===Resource_Selection===
Selecting an appropriate resource for your program is **required** when using AHPCC resources. The purpose of this policy is to use very expensive resources such as GPU nodes and high-memory nodes to run programs that require those capabilities, and to use less expensive resources to run programs for which they are suited, thus producing the most computing throughput per dollar. Some latitude is given when the exact resources are not known because a similar job has not been run yet.

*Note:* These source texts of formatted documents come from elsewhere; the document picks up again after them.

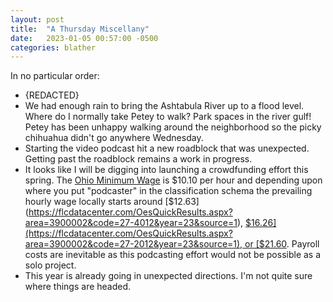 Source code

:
 ```yaml
---
layout: post
title:  "A Thursday Miscellany"
date:   2023-01-05 00:57:00 -0500
categories: blather
---
```

In no particular order:

* {REDACTED}
* We had enough rain to bring the Ashtabula River up to a flood level.  Where do I normally take Petey to walk?  Park spaces in the river gulf!  Petey has been unhappy walking around the neighborhood so the picky chihuahua didn't go anywhere Wednesday.
* Starting the video podcast hit a new roadblock that was unexpected.  Getting past the roadblock remains a work in progress.
* It looks like I will be digging into launching a crowdfunding effort this spring.  The [Ohio Minimum Wage](https://com.ohio.gov/static/documents/2023MWPoster.pdf) is $10.10 per hour and depending upon where you put "podcaster" in the classification schema the prevailing hourly wage locally starts around [$12.63](https://flcdatacenter.com/OesQuickResults.aspx?area=3900002&code=27-4012&year=23&source=1), [$16.26](https://flcdatacenter.com/OesQuickResults.aspx?area=3900002&code=27-2012&year=23&source=1), or [$21.60](https://flcdatacenter.com/OesQuickResults.aspx?area=3900002&code=15-1299&year=23&source=1).  Payroll costs are inevitable as this podcasting effort would not be possible as a solo project.
* This year is already going in unexpected directions.  I'm not quite sure where things are headed.
  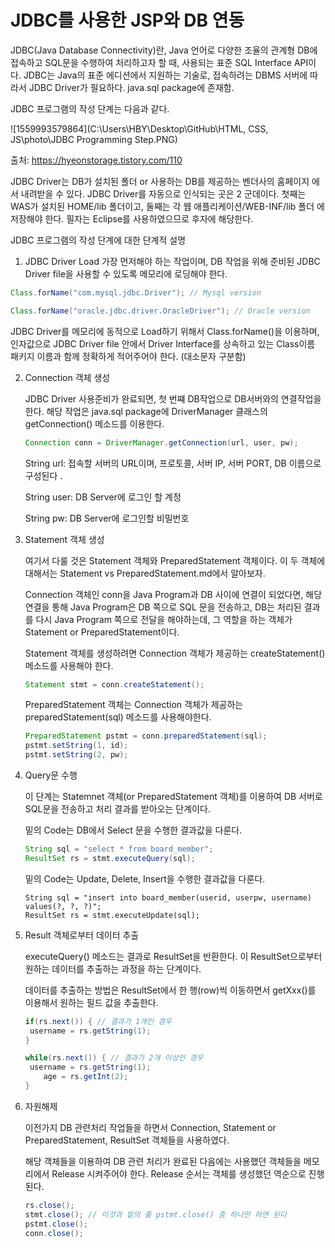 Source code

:# JDBC를 사용한 JSP와  DB 연동

JDBC(Java Database Connectivity)란, Java 언어로 다양한 조율의 관계형 DB에 	접속하고 SQL문을 수행하여 처리하고자 할 때, 사용되는 표준 SQL Interface API이다. JDBC는 Java의 표준 에디션에서 지원하는 기술로, 접속하려는 DBMS 서버에 따라서 JDBC Driver가 필요하다. java.sql package에 존재함.

JDBC 프로그램의 작성 단계는 다음과 같다. 

![1559993579864](C:\Users\HBY\Desktop\GitHub\HTML, CSS, JS\photo\JDBC Programming Step.PNG)

출처: <https://hyeonstorage.tistory.com/110>

JDBC Driver는 DB가 설치된 폴더 or 사용하는 DB를 제공하는 벤더사의 홈페이지		에서 내려받을 수 있다. JDBC Driver를 자동으로 인식되는 곳은 2 군데이다. 첫째는 		WAS가 설치된 HOME/lib 폴더이고, 둘째는 각 웹 애플리케이션/WEB-INF/lib 폴더		에 저장해야 한다. 필자는 Eclipse를 사용하였으므로 후자에 해당한다. 	

JDBC 프로그램의 작성 단계에 대한 단계적 설명

1. JDBC Driver Load
   가장 먼저해야 하는 작업이며, DB 작업을 위해 준비된 JDBC Driver file을 사용할 수 있도록 메모리에 로딩해야 한다. 

```java
Class.forName("com.mysql.jdbc.Driver"); // Mysql version
```

```java
Class.forName("oracle.jdbc.driver.OracleDriver"); // Oracle version
```

JDBC Driver를 메모리에 동적으로 Load하기 위해서 Class.forName()을 이용하며, 		인자값으로 JDBC Driver file 안에서 Driver Interface를 상속하고 있는 Class이름 		패키지 이름과 함께 정확하게 적어주어야 한다. (대소문자 구분함)

2. Connection 객체 생성

   JDBC Driver 사용준비가 완료되면, 첫 번쨰 DB작업으로 DB서버와의 연결작업을 한다. 해당 작업은 java.sql package에 DriverManager 클래스의 getConnection() 메소드를 이용한다. 

   ```java
   Connection conn = DriverManager.getConnection(url, user, pw);
   ```

   String url: 접속할 서버의 URL이며, 프로토콜, 서버 IP, 서버 PORT, DB 이름으로 구성된다 .

   String user: DB Server에 로그인 할 계정

   String pw: DB Server에 로그인할 비밀번호

3. Statement 객체 생성

   여기서 다룰 것은 Statement 객체와 PreparedStatement 객체이다. 이 두 객체에 대해서는 Statement vs PreparedStatement.md에서 알아보자.

   Connection 객체인 conn을 Java Program과 DB 사이에 연결이 되었다면, 해당 연결을 통해 Java Program은 DB 쪽으로 SQL 문을 전송하고, DB는 처리된 결과를 다시 Java Program 쪽으로 전달을 해야하는데, 그 역할을 하는 객체가 Statement or PreparedStatement이다. 

   Statement 객체를 생성하려면 Connection 객체가 제공하는 createStatement() 메소드를 사용해야 한다. 

   ```java
   Statement stmt = conn.createStatement();
   ```

   PreparedStatement 객체는 Connection 객체가 제공하는 preparedStatement(sql) 메소드를 사용해야한다. 

   ```java
   PreparedStatement pstmt = conn.preparedStatement(sql);
   pstmt.setString(1, id);
   pstmt.setString(2, pw);
   ```

4. Query문 수행

   이 단계는 Statemnet 객체(or PreparedStatement 객체)를 이용하여 DB 서버로 SQL문을 전송하고 처리 결과를 받아오는 단계이다. 

   밑의 Code는 DB에서 Select 문을 수행한 결과값을 다룬다. 

   ```java
   String sql = "select * from board_member";
   ResultSet rs = stmt.executeQuery(sql);
   ```

   밑의 Code는 Update, Delete, Insert을 수행한 결과값을 다룬다. 

   ```
   String sql = "insert into board_member(userid, userpw, username) values(?, ?, ?)";
   ResultSet rs = stmt.executeUpdate(sql);
   ```

5. Result 객체로부터 데이터 추출

   executeQuery() 메소드는 결과로 ResultSet을 반환한다. 이 ResultSet으로부터 원하는 데이터를 추출하는 과정을 하는 단계이다. 

   데이터를 추출하는 방법은 ResultSet에서 한 행(row)씩 이동하면서 getXxx()를 이용해서 원하는 필드 값을 추출한다. 

   ```java
   if(rs.next()) { // 결과가 1개인 경우
   	username = rs.getString(1);    
   }
   
   while(rs.next()) { // 결과가 2개 이상인 경우
   	username = rs.getString(1);
       age = rs.getInt(2);
   }
   ```

6. 자원해제 

   이전가지 DB 관련처리 작업들을 하면서 Connection, Statement or PreparedStatement, ResultSet 객체들을 사용하였다. 

   해당 객체들을 이용하여 DB 관련 처리가 완료된 다음에는 사용했던 객체들을 메모리에서 Release 시켜주어야 한다. Release 순서는 객체를 생성했던 역순으로 진행된다. 

   ```java
   rs.close(); 
   stmt.close(); // 이것과 밑의 줄 pstmt.close() 중 하나만 하면 된다
   pstmt.close();
   conn.close();
   ```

This page details the ``public`` use partitions, those that are available for all researchers who are eligible to use AHPCC. For these ``public`` partitions, every computer in a given partition is identical, so the partition itself specifies the configuration. A **second page** [[condo_nodes]] details the (currently 164) researcher-funded compute nodes which can be accessed for **either** (1) dedicated use by those researchers in the ``condo`` partition, **or** (2) limited-time ``public`` usage in the ``pcon06`` partition. Both uses require some additional specification to select the correct nodes out of currently 30 node configurations.
==login nodes==
When you first login to AHPCC, you will be logged into a ``login node`` or ``frontend node`` or ``portal node`` depending on whether you used ``ssh`` or the ``https`` OpenOnDemand portal to access. All are
low-powered and only suitable for starting graphical sessions, submitting jobs, editing, and viewing output. **Do not run any kind of computational task** on them. Submit either a portal job, a batch script, or an srun session to do intensive computing. Those sessions run via ``Slurm partitions`` on one or more of our approximately 400 compute nodes.
==comp partitions==
The most popular (and hence the slowest starting) computing resources are the ``comp01``,``comp06``,``comp72`` partitions, which are overlaid on mostly the same set of about 50 compute nodes, and differ only by time limit. You can use the program shown below to search for idle nodes in every partition. All nodes are identical in the ``comp`` and ``cloud`` partitions: dual Intel Gold 6130 with no gpu, 32 cores, and 192 GB of memory.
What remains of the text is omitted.